Developing is a game is hard and there's a lot of ways to trip up, so taking these 5 lessons to heart is very important.

What Silksong Can Teach Us About Developer to Fanbase Communication

Welp, after years and years and years of waiting, Silksong comes out this week and is likely to make a splash even if it's not everything everyone in that community has wanted. The game went silent for 7 years and the community kinda went crazy waiting so the fact that it was finally announced as having a release date, and that that release date was a mere 2 weeks away from that announcement, really shows what can happen when developers go silent and then come out of nowhere to basically shadow drop their big game.

So, today, I want to talk about 5 lessons that Silksong can teach us, the gaming community, and us, game developers, about the value of communicating consistently about the games they are developing but are taking much longer than anticipated. It's a kinda mixed bag so let's get into it.

Important Note: Not all of these will be applicable to every developer, particularly indie devs are much smaller so some of them won't apply but there is a core to each of them that I do think is good to at least be aware of when you are making a game that you want to be successful.

Lesson 1: Not having to deal with long marketing periods can be beneficial.

Games usually need to be marketed. That's how many people find out about them after all. But that marketing can often lead to expectations that won't actually represent the final product of the game.

For instance, let's look at Bioshock Infinite. Early on in development, before the hell really began to set in for the Dev team, they released a vertical slice walkthrough that got people hyped. It was a form of marketing, especially since it was at E3. This brought a lot of hype for the game of course because it made it seem much different from what it would be. It had a different story and was a completely non-existent level. This demo was amazing.

But because it was all simply a lie, when the game came out the fan base was pretty fucking disappointed. Not because the game wasn't still good, it was and still holds up, but because the experience was nowhere close to what that demo showed.

I recently replayed Infinite and it was still great, although it's ending fell...flatter than I remember.

This is something that happened a lot back during the big days of E3 and there are a lot more examples besides just Bioshock Infinite. But usually it was simply graphics oriented, this was a whole other fucking level and direction for the story that was completely different.

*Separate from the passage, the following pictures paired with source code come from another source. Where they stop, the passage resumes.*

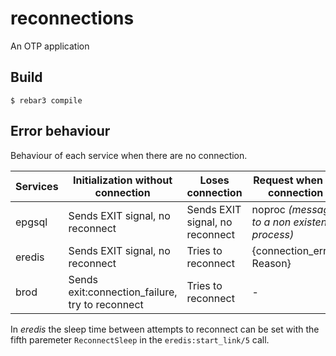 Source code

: reconnections
=====

An OTP application

Build
-----

    $ rebar3 compile

Error behaviour
---------------

Behaviour of each service when there are no connection.

| Services | Initialization without connection | Loses connection               | Request when no connection                   |
| -------- | --------------------------------- | ------------------------------ | -------------------------------------------- |
| epgsql   | Sends EXIT signal, no reconnect    | Sends EXIT signal, no reconnect | noproc _(message to a non existent process)_ |
| eredis   | Sends EXIT signal, no reconnect    | Tries to reconnect               | {connection_error, Reason}                   |
| brod     | Sends exit:connection_failure, try to reconnect | Tries to reconnect  | - |

In _eredis_ the sleep time between attempts to reconnect can be set with the fifth paremeter `ReconnectSleep` in the `eredis:start_link/5` call.
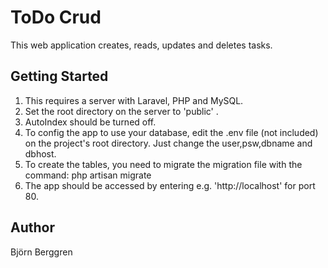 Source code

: # ToDo Crud

This web application creates, reads, updates and deletes tasks.

## Getting Started

1. This requires a server with Laravel, PHP and MySQL.
2. Set the root directory on the server to 'public' .
3. AutoIndex should be turned off.
6. To config the app to use your database, edit the .env file (not included) on the project's root directory. Just change the user,psw,dbname and dbhost.
7. To create the tables, you need to migrate the migration file with the command: php artisan migrate
8. The app should be accessed by entering e.g. 'http://localhost' for port 80.

## Author
Björn Berggren
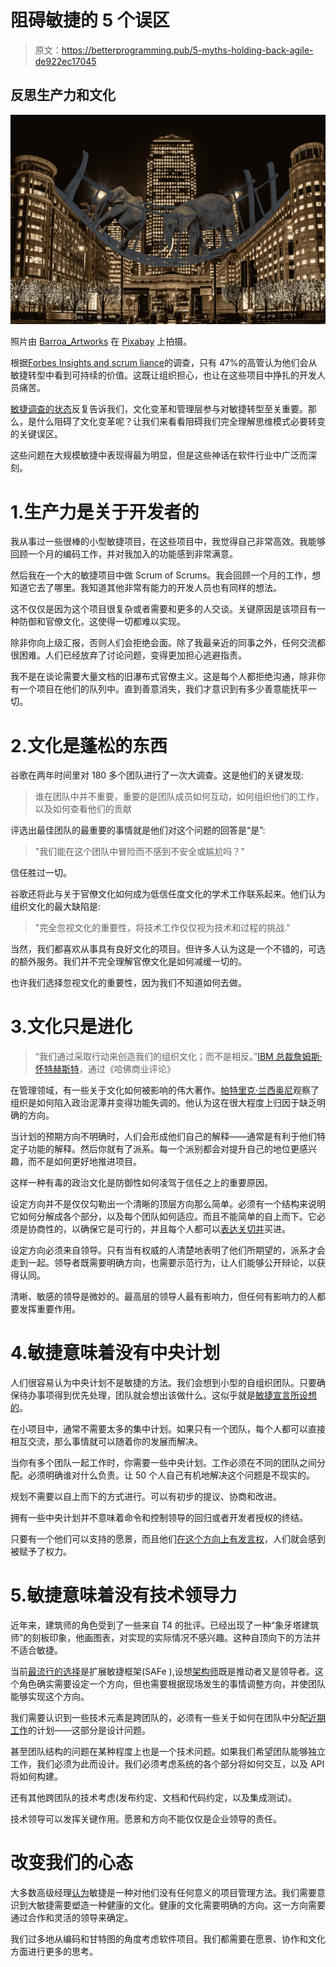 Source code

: # 阻碍敏捷的 5 个误区

> 原文：<https://betterprogramming.pub/5-myths-holding-back-agile-de922ec17045>

## 反思生产力和文化

![](img/e888c312b3ce744f01c8028355d37fed.png)

照片由 [Barroa_Artworks](https://pixabay.com/users/barroa_artworks-1783849/?utm_source=link-attribution&utm_medium=referral&utm_campaign=image&utm_content=1191266) 在 [Pixabay](https://pixabay.com/?utm_source=link-attribution&utm_medium=referral&utm_campaign=image&utm_content=1191266) 上拍摄。

根据[Forbes Insights and scrum liance](https://www.scrumalliance.org/ScrumRedesignDEVSite/media/Forbes-Media/ScrumAlliance_REPORT_FINAL-WEB.pdf)的调查，只有 47%的高管认为他们会从敏捷转型中看到可持续的价值。这既让组织担心，也让在这些项目中挣扎的开发人员痛苦。

[敏捷调查的状态](https://www.qagile.pl/wp-content/uploads/2020/06/14th-annual-state-of-agile-report.pdf)反复告诉我们，文化变革和管理层参与对敏捷转型至关重要。那么，是什么阻碍了文化变革呢？让我们来看看阻碍我们完全理解思维模式必要转变的关键误区。

这些问题在大规模敏捷中表现得最为明显，但是这些神话在软件行业中广泛而深刻。

# 1.生产力是关于开发者的

我从事过一些很棒的小型敏捷项目，在这些项目中，我觉得自己非常高效。我能够回顾一个月的编码工作，并对我加入的功能感到非常满意。

然后我在一个大的敏捷项目中做 Scrum of Scrums。我会回顾一个月的工作，想知道它去了哪里。我知道其他非常有能力的开发人员也有同样的想法。

这不仅仅是因为这个项目很复杂或者需要和更多的人交谈。关键原因是该项目有一种防御和官僚文化，这使得一切都难以实现。

除非你向上级汇报，否则人们会拒绝会面。除了我最亲近的同事之外，任何交流都很困难。人们已经放弃了讨论问题，变得更加担心逃避指责。

我不是在谈论需要大量文档的旧瀑布式官僚主义。这是每个人都拒绝沟通，除非你有一个项目在他们的队列中。直到善意消失，我们才意识到有多少善意能抚平一切。

# 2.文化是蓬松的东西

谷歌在两年时间里对 180 多个团队进行了一次大调查。这是他们的关键发现:

> 谁在团队中并不重要，重要的是团队成员如何互动，如何组织他们的工作，以及如何查看他们的贡献

评选出最佳团队的最重要的事情就是他们对这个问题的回答是“是”:

> "我们能在这个团队中冒险而不感到不安全或尴尬吗？"

信任胜过一切。

谷歌还将此与关于官僚文化如何成为低信任度文化的学术工作联系起来。他们认为组织文化的最大缺陷是:

> "完全忽视文化的重要性，将技术工作仅仅视为技术和过程的挑战."

当然，我们都喜欢从事具有良好文化的项目。但许多人认为这是一个不错的，可选的额外服务。我们并不完全理解官僚文化是如何减缓一切的。

也许我们选择忽视文化的重要性，因为我们不知道如何去做。

# 3.文化只是进化

> “我们通过采取行动来创造我们的组织文化；而不是相反。”[IBM 总裁詹姆斯·怀特赫斯特](https://hbr.org/2016/10/leaders-can-shape-company-culture-through-their-behaviors)，通过《哈佛商业评论》

在管理领域，有一些关于文化如何被影响的伟大著作。[帕特里克·兰西奥尼](https://www.amazon.co.uk/Silos-Politics-Turf-Wars-Competitors/dp/0787976385)观察了组织是如何陷入政治泥潭并变得功能失调的。他认为这在很大程度上归因于缺乏明确的方向。

当计划的预期方向不明确时，人们会形成他们自己的解释——通常是有利于他们特定子功能的解释。然后你就有了派系。每一个派别都会对提升自己的地位更感兴趣，而不是如何更好地推进项目。

这样一种有毒的政治文化是防御性如何凌驾于信任之上的重要原因。

设定方向并不是仅仅勾勒出一个清晰的顶层方向那么简单。必须有一个结构来说明它如何分解成各个部分，以及每个团队如何适应。而且不能简单的自上而下。它必须是协商性的，以确保它是可行的，并且每个人都可以[表达关切并](https://dzone.com/articles/agile-teamwork)买进。

设定方向必须来自领导。只有当有权威的人清楚地表明了他们所期望的，派系才会走到一起。领导者既需要明确方向，也需要示范行为，让人们能够公开辩论，以获得认同。

清晰、敏感的领导是微妙的。最高层的领导人最有影响力，但任何有影响力的人都要发挥重要作用。

# 4.敏捷意味着没有中央计划

人们很容易认为中央计划不是敏捷的方法。我们会想到小型的自组织团队。只要确保待办事项得到优先处理，团队就会想出该做什么。这似乎就是[敏捷宣言所设想的](https://agilemanifesto.org/principles.html)。

在小项目中，通常不需要太多的集中计划。如果只有一个团队，每个人都可以直接相互交流，那么事情就可以随着你的发展而解决。

当你有多个团队一起工作时，你需要一些中央计划。工作必须在不同的团队之间分配。必须明确谁对什么负责。让 50 个人自己有机地解决这个问题是不现实的。

规划不需要以自上而下的方式进行。可以有初步的提议、协商和改进。

拥有一些中央计划并不意味着命令和控制领导的回归或者开发者授权的终结。

只要有一个他们可以支持的愿景，而且他们[在这个方向上有发言权](https://hackernoon.com/agile-is-not-enough-empowered-on-innovation-he9m35s1)，人们就会感到被赋予了权力。

# 5.敏捷意味着没有技术领导力

近年来，建筑师的角色受到了一些来自 T4 的批评。已经出现了一种“象牙塔建筑师”的刻板印象，他画图表，对实现的实际情况不感兴趣。这种自顶向下的方法并不适合敏捷。

当前[最流行的选择](https://www.qagile.pl/wp-content/uploads/2020/06/14th-annual-state-of-agile-report.pdf)是扩展敏捷框架(SAFe ),设想[架构师](https://www.scaledagileframework.com/agile-architecture/)既是推动者又是领导者。这个角色确实需要设定一个方向，但也需要根据现场发生的事情调整方向，并使团队能够实现这个方向。

我们需要认识到一些技术元素是跨团队的，必须有一些关于如何在团队中分配[近期工作](https://www.scaledagileframework.com/architectural-runway/)的计划——这部分是设计问题。

甚至团队结构的问题在某种程度上也是一个技术问题。如果我们希望团队能够独立工作，我们必须为此而设计。我们必须考虑系统的各个部分将如何交互，以及 API 将如何构建。

还有其他跨团队的技术考虑(发布约定、文档和代码约定，以及集成测试)。

技术领导可以发挥关键作用。愿景和方向不能仅仅是企业领导的责任。

# 改变我们的心态

大多数高级经理[认为](https://assets.kpmg/content/dam/kpmg/be/pdf/2019/11/agile-transformation.pdf)敏捷是一种对他们没有任何意义的项目管理方法。我们需要意识到大敏捷需要塑造一种健康的文化。健康的文化需要明确的方向。这一方向需要通过合作和灵活的领导来确定。

我们过多地从编码和甘特图的角度考虑软件项目。我们都需要在愿景、协作和文化方面进行更多的思考。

Silksong didn't have to deal with this. They did a demo early on and that was it. Then they finally announced 2 weeks ago with a rather short trailer that showed the game without the smoke and mirrors. Silksong can show that sometimes marketing like what Bioshock Infinite and other games have gone through will often hurt the game by building up an idea of what the game is which doesn't actually come to fruition.

Lesson 2: The game will have to live up to what the fan base created in their head.

This is a fundamental problem with no communication, the fanbase will run wild with expectations that just won't ever exist. Ideas of how the game should be structured, of what the combat would be like, of what the story could be.

For instance, Dragon Age: The Veilguard, a game that I will always love and defend (see here), had to live up to what the fans had created in their head. They created this grand game with more Dragon Age: Origins combat, something that was gonna be maybe more like Baldur's Gate 3 (despite that never being realistic). They believed that the character arcs might be more far complex than realistic or that the story would be something they expected as opposed to something they hadn't. They envisioned lore reveals being more dramatic and surprising than the reality would end up being (despite that reality being the lore from the very beginning of the franchise).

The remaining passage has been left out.